Kürdistan’da işbirlikçilik temelinde kendini konumlandıran, ihaneti doğal bir yaşam gibi gören güneyli güçlere cevabı kesin ve görkemli olmuştur. Kürt kadının yiğit, cesaretli duruşunu, direnişini, özgürlük tutkusunu temsil etmiştir.
Beritan arkadaş, Kürt özgürlük mücadelesinde tüm Kürt halkı için unutulmaz bir simge, büyük bir cesaret, moral kaynağı olduğu gibi bir özgürlük timsalidir.
Kürt tarihindeki ihanete ve işbirlikçiliğe verilmiş çok net bir cevaptır.
Beritan arkadaşın eylemi ve duruşu bugün özgürlük hareketimiz ve tüm halkımız açısından özgürlük anlayışının, yaşam çizgimizin vazgeçilmez bir parçası, onun esası olmuştur.
Şehit Beritan, kadın kimliği ile onurlu yaşamanın, direnişin dile gelişin adıdır. Kürt halkının nasıl bir duruşa sahip olmasının çarpıcı ifadesidir.
Beritan yoldaş, Kürdistan özgürlük mücadelesi ve tarihi içinde yaşamı, duruşu, şahadet biçimi ile kafalara ve gönüllere kendi adını yazdırmıştır. Bu anlamıyla Kürt tarihi açısından da hak ettiği yerini almıştır.
Kürt halkının tanrıçasıdır. Beritan yoldaş aynı zaman da kadının tarihte kaybettiği tüm değerleri, kadın kültürünün yeniden kazanılmasının adıdır.
Kürt kadının mücadeleye katılımı ile birlikte Önderliğin öğretisi temelinde eğitmesi kafalardaki bilinen ezberleri bozmuş kadındaki her gelişme ataerkil sisteme, onun düşünce kalıplarına ve yaşam tarzlarına darbeler indirmiştir. Mücadele eden, özgürleşen kadın gerçekliği kadının giderek toplumsallaşmasının adımlarını atmıştır.

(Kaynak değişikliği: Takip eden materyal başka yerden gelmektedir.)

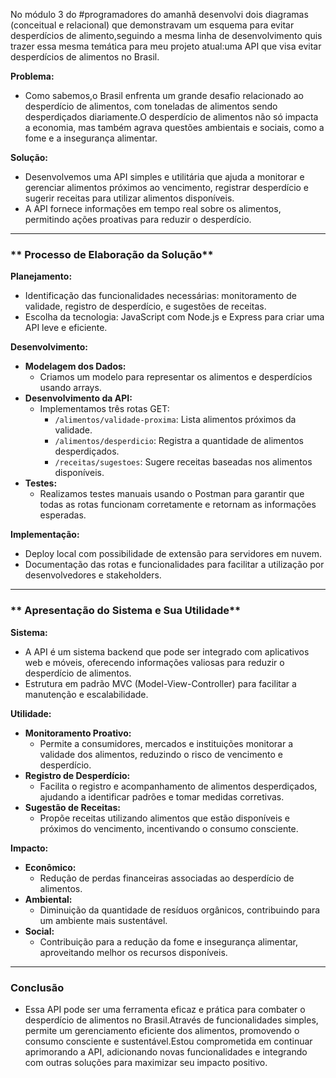 No módulo 3 do #programadores do amanhã desenvolvi dois diagramas (conceitual e relacional) que demonstravam um esquema para evitar desperdícios de alimento,seguindo a mesma linha de desenvolvimento quis trazer essa mesma temática para meu projeto atual:uma API que visa evitar desperdícios de alimentos no Brasil.

**Problema:**

- Como sabemos,o Brasil enfrenta um grande desafio relacionado ao desperdício de alimentos, com toneladas de alimentos sendo desperdiçados diariamente.O desperdício de alimentos não só impacta a economia, mas também agrava questões ambientais e sociais, como a fome e a insegurança alimentar.

**Solução:**

- Desenvolvemos uma API simples e utilitária que ajuda a monitorar e gerenciar alimentos próximos ao vencimento, registrar desperdício e sugerir receitas para utilizar alimentos disponíveis.
- A API fornece informações em tempo real sobre os alimentos, permitindo ações proativas para reduzir o desperdício.

---

### ** Processo de Elaboração da Solução**

**Planejamento:**

- Identificação das funcionalidades necessárias: monitoramento de validade, registro de desperdício, e sugestões de receitas.
- Escolha da tecnologia: JavaScript com Node.js e Express para criar uma API leve e eficiente.

**Desenvolvimento:**

- **Modelagem dos Dados:**
    - Criamos um modelo para representar os alimentos e desperdícios usando arrays.
- **Desenvolvimento da API:**
    - Implementamos três rotas GET:
        - `/alimentos/validade-proxima`: Lista alimentos próximos da validade.
        - `/alimentos/desperdicio`: Registra a quantidade de alimentos desperdiçados.
        - `/receitas/sugestoes`: Sugere receitas baseadas nos alimentos disponíveis.
- **Testes:**
    - Realizamos testes manuais usando o Postman para garantir que todas as rotas funcionam corretamente e retornam as informações esperadas.

**Implementação:**

- Deploy local com possibilidade de extensão para servidores em nuvem.
- Documentação das rotas e funcionalidades para facilitar a utilização por desenvolvedores e stakeholders.

---

### ** Apresentação do Sistema e Sua Utilidade**

**Sistema:**

- A API é um sistema backend que pode ser integrado com aplicativos web e móveis, oferecendo informações valiosas para reduzir o desperdício de alimentos.
- Estrutura em padrão MVC (Model-View-Controller) para facilitar a manutenção e escalabilidade.

**Utilidade:**

- **Monitoramento Proativo:**
    - Permite a consumidores, mercados e instituições monitorar a validade dos alimentos, reduzindo o risco de vencimento e desperdício.
- **Registro de Desperdício:**
    - Facilita o registro e acompanhamento de alimentos desperdiçados, ajudando a identificar padrões e tomar medidas corretivas.
- **Sugestão de Receitas:**
    - Propõe receitas utilizando alimentos que estão disponíveis e próximos do vencimento, incentivando o consumo consciente.

**Impacto:**

- **Econômico:**
    - Redução de perdas financeiras associadas ao desperdício de alimentos.
- **Ambiental:**
    - Diminuição da quantidade de resíduos orgânicos, contribuindo para um ambiente mais sustentável.
- **Social:**
    - Contribuição para a redução da fome e insegurança alimentar, aproveitando melhor os recursos disponíveis.

---

### **Conclusão**

- Essa API pode ser uma  ferramenta eficaz e prática para combater o desperdício de alimentos no Brasil.Através de funcionalidades simples, permite um gerenciamento eficiente dos alimentos, promovendo o consumo consciente e sustentável.Estou comprometida em continuar aprimorando a API, adicionando novas funcionalidades e integrando com outras soluções para maximizar seu impacto positivo.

Kadının toplum içinde verili statüsü içinde kadının köle pozisyonu doğal bir kader gibi algılanmasına karşı müthiş bir karşı koyuşudur. Kadın için belki de en zor olan bir saha da kendi halkının ve cinsinin özgürlük haklarını savunmak için olağan üstü bir çabayla direnişidir, komutanlaşmasıdır.
Tarihte yürütülen özgürlük mücadelelerinde kadının yeri de hep ikincil olmuştur. Kadın mücadelesi sadece ulusların ve sınırların özgürleşmesine hizmet ettiği oranda desteklenmiştir. Kadın erkeğin sınırlarını, onun yaşam düzeneğini bozduğunda buna karşı çıkılmış ve kadınları etkisizleştirmenin her türlü yol ve yöntemi denenmiştir. Beritan yoldaşın kişiliği işte bu noktada değerlendirilmesi gereken bir durumu arz etmektedir.

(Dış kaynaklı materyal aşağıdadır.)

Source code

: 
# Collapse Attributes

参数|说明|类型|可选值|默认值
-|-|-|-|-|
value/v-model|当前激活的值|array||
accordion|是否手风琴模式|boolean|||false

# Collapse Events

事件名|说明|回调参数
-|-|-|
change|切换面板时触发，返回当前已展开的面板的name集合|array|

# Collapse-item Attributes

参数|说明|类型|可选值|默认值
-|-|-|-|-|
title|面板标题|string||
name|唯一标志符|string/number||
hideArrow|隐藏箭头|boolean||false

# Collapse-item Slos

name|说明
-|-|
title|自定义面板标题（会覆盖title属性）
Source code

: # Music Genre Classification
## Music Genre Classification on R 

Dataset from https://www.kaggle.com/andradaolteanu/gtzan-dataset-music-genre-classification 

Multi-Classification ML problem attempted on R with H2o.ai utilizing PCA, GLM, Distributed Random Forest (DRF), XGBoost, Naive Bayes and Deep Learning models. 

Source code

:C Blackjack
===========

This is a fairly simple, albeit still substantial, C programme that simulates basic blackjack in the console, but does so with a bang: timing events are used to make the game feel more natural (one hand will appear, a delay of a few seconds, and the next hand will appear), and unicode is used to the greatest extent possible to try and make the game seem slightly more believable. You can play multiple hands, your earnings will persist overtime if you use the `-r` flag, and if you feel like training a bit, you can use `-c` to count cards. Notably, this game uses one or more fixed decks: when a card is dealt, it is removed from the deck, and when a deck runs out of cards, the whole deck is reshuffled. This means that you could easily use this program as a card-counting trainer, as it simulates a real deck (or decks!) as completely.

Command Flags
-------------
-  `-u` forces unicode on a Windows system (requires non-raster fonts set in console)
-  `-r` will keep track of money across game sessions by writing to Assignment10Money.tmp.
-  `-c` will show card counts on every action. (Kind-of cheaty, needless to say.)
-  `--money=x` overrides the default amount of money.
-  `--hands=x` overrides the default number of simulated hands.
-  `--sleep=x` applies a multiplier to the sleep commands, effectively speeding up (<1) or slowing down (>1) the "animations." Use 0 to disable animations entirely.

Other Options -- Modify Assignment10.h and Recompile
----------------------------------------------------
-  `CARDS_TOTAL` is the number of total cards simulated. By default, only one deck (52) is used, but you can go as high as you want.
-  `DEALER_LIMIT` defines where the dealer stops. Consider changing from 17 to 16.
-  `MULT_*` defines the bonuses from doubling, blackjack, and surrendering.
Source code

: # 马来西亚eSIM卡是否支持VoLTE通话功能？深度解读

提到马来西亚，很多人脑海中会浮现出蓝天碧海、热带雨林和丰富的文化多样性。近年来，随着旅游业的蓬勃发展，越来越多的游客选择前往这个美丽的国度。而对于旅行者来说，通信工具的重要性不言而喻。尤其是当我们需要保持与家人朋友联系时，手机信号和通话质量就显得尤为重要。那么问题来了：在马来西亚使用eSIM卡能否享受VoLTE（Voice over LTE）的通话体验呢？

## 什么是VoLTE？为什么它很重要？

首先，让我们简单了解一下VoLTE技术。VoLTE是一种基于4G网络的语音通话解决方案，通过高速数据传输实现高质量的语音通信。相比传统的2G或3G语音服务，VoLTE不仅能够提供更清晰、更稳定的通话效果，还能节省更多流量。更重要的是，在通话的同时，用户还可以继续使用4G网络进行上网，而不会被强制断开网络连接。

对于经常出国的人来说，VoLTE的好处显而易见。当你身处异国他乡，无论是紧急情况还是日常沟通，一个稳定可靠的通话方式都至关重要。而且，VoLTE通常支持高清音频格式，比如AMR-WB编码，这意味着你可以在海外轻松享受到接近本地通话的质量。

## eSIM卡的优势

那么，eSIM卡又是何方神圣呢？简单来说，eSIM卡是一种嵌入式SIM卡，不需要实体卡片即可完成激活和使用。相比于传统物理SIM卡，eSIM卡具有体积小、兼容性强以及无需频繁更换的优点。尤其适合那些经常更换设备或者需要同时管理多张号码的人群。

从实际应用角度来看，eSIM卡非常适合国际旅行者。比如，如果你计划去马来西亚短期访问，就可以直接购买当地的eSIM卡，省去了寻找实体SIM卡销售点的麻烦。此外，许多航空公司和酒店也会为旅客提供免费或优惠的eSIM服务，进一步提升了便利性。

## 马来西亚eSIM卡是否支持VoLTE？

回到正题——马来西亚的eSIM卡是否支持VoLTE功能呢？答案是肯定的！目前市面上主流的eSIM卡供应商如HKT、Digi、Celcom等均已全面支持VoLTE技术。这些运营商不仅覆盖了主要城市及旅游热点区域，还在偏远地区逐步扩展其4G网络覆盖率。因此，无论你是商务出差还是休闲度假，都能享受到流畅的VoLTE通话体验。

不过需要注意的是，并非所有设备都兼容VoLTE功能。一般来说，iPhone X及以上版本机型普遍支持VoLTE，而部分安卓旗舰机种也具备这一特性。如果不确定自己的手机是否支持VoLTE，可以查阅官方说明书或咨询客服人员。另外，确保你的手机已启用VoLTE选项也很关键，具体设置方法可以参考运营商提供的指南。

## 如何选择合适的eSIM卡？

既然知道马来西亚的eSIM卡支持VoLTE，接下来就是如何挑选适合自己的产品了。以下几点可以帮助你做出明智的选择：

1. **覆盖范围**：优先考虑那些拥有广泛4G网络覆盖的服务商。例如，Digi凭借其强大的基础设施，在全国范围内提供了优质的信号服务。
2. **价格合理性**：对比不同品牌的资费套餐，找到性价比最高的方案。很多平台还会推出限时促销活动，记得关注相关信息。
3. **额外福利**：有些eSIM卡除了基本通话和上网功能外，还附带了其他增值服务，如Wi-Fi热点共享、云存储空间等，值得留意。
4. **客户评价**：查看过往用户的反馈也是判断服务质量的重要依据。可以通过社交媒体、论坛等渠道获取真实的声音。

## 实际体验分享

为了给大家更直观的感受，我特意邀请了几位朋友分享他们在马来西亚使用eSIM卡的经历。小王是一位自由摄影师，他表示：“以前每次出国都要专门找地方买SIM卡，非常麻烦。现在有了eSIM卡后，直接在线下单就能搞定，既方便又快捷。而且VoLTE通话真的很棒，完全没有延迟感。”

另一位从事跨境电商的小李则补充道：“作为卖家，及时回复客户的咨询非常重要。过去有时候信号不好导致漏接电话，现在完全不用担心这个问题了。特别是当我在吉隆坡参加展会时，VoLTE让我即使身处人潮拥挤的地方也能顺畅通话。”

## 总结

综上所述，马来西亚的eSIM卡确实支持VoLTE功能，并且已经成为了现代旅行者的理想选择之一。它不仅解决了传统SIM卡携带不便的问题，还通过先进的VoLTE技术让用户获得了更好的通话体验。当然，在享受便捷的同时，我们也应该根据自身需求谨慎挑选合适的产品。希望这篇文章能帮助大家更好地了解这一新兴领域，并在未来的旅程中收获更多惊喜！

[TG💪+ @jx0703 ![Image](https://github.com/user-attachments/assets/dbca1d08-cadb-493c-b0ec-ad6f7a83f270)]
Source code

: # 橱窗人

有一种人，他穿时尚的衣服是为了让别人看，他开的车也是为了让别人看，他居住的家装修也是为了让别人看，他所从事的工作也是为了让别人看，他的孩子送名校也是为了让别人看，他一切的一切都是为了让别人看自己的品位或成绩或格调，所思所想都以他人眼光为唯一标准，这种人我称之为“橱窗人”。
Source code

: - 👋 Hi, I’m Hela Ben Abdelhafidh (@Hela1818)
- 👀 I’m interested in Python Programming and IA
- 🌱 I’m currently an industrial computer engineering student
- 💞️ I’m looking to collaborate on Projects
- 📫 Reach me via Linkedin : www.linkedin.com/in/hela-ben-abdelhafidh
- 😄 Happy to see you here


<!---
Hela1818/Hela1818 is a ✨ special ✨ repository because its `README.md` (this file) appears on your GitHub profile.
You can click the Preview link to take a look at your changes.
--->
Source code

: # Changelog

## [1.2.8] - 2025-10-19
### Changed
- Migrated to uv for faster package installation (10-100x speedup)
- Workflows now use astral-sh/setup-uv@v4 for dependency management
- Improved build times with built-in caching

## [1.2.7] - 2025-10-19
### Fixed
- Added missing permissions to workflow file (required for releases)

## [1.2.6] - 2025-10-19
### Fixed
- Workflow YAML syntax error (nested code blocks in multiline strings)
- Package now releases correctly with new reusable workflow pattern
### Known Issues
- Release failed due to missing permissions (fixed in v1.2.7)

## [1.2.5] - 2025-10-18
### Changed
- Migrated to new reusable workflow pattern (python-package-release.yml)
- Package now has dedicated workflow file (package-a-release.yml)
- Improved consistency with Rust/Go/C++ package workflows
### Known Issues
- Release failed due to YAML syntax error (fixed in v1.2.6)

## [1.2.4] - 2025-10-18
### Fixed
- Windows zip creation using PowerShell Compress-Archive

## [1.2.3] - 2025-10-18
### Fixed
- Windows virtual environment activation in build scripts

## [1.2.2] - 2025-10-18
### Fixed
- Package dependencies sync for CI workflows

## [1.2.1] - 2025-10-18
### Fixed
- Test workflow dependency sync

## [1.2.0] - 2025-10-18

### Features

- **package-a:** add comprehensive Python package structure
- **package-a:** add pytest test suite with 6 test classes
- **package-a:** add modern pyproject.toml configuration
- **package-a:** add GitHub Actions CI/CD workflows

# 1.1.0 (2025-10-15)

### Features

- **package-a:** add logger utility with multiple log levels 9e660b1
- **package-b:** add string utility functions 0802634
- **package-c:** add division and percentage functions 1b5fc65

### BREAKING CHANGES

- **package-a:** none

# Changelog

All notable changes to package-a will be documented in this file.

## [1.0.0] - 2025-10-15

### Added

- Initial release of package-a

Beritan arkadaş, kahramanlığı ve yiğitliğinin yanı sıra özgür kadını kendi kişiliğinde yaratabilecek güçlü nüvelere sahipti. Günlük yaşam içinde kadına çizilen köleci misyona karşı çıkmış ve özgür bir kadın kişiliği olarak kendisini var etmenin tüm davranış ve düşünüş biçimlerini sergilemiştir.

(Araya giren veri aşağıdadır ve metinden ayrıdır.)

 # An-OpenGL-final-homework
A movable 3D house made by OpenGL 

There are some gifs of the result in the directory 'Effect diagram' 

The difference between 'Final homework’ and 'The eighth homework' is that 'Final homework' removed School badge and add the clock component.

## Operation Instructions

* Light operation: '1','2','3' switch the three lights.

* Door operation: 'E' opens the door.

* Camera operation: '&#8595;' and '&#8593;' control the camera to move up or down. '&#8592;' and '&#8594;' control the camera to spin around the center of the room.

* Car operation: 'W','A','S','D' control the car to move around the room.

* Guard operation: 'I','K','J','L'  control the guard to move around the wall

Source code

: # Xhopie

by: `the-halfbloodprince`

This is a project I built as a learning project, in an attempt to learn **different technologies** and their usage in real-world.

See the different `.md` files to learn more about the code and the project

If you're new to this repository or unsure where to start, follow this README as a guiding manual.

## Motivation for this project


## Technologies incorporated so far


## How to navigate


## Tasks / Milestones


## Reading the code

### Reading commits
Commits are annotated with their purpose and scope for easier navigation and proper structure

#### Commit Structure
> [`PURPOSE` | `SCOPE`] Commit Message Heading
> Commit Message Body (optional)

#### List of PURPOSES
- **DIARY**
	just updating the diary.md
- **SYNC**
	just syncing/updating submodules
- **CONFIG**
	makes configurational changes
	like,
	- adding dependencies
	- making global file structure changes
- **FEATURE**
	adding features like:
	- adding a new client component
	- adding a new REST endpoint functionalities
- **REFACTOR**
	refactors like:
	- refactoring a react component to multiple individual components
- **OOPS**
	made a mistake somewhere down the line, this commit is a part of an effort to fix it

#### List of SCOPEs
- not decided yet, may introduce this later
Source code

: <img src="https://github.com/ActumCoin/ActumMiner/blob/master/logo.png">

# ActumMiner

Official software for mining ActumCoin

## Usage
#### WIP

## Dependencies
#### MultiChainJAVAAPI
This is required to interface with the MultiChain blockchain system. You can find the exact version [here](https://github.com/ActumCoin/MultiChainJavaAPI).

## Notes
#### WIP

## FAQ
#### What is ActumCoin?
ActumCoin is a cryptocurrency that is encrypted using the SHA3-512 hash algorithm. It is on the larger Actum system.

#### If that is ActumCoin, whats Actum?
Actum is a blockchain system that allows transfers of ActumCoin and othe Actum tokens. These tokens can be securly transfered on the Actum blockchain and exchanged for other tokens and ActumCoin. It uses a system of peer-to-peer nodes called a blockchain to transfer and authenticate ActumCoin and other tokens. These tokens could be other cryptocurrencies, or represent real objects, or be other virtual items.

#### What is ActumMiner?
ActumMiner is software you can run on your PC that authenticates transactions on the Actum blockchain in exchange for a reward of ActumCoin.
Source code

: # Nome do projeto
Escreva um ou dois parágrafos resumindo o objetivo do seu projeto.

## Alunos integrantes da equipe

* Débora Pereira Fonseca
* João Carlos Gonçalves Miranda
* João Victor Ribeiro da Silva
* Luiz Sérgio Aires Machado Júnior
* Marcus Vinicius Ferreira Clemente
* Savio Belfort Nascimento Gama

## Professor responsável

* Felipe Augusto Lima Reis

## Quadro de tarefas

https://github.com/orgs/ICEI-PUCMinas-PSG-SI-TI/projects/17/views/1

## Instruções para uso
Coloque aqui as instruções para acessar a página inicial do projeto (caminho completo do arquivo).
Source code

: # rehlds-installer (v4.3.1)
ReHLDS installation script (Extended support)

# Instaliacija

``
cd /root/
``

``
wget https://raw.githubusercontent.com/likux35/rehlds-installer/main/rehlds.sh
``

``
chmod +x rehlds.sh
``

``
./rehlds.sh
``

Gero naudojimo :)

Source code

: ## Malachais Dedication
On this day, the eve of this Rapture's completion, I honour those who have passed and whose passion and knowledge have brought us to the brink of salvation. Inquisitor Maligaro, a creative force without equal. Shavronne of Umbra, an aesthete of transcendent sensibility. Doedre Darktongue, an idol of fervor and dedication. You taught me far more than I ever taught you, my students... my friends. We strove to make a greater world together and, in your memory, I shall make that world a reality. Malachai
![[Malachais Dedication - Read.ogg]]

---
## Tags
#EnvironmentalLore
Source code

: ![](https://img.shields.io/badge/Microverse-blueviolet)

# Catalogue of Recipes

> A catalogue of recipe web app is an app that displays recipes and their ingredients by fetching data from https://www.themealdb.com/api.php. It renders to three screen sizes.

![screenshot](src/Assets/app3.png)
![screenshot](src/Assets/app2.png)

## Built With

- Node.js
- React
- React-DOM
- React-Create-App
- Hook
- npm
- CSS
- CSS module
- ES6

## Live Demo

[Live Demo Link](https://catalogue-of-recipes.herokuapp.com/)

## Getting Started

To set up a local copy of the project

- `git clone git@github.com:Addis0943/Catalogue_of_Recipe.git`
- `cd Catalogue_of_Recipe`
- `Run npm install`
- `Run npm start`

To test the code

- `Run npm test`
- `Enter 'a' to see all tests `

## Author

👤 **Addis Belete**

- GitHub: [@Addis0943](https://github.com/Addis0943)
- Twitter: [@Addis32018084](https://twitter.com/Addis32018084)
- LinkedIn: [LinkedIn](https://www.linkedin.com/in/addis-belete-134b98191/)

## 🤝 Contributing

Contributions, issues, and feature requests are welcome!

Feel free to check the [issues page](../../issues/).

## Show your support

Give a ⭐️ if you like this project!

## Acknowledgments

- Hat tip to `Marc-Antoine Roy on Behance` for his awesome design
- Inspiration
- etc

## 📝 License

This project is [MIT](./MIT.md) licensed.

Özgürlük bir şiir gibi onun yaşamına, duruşuna nakşetmiştir. Bu yüzden şehit Beritan çizgisi o denli vazgeçilmez, çekici ve sürükleyicidir. Kürt halkının tarihinden beri ihtiyaç duyduğu nefestir. Onsuz yaşam olmaz. İnsanlık tarihinde ilericiliği, yeniyi, toplumsallığı temsil eden bir duruştur. Onun direnişi düşmanı bile etkilemiş ve düşündürmüştür.
Beritan yoldaş, “Ya özgür yaşam ya da hiç yaşanmamışlığın” adıdır.
Günümüz kapitalist modernite yaşamı içinde kölelik pozisyonunda alabildiğine erimiş kadının reddi ve kadınla yeniden yaşama özgür başlamanın adıdır.